Every line from the start of the records through the line with "the Pama-Nyungan dataset" is to be written out exactly; pictures are not.

|---|

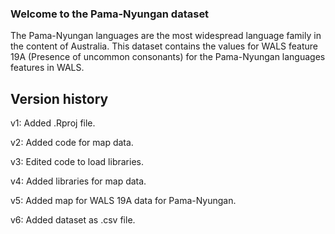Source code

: ### Welcome to the Pama-Nyungan dataset

The Pama-Nyungan languages are the most widespread language family in the content of Australia. This dataset contains the values for WALS feature 19A (Presence of uncommon consonants) for the Pama-Nyungan languages features in WALS.

## Version history

v1: Added .Rproj file.

v2: Added code for map data.

v3: Edited code to load libraries.

v4: Added libraries for map data. 

v5: Added map for WALS 19A data for Pama-Nyungan.

v6: Added dataset as .csv file.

|---|

> [Solved exercise]:
Source code

: ### Welcome to the Pama-Nyungan dataset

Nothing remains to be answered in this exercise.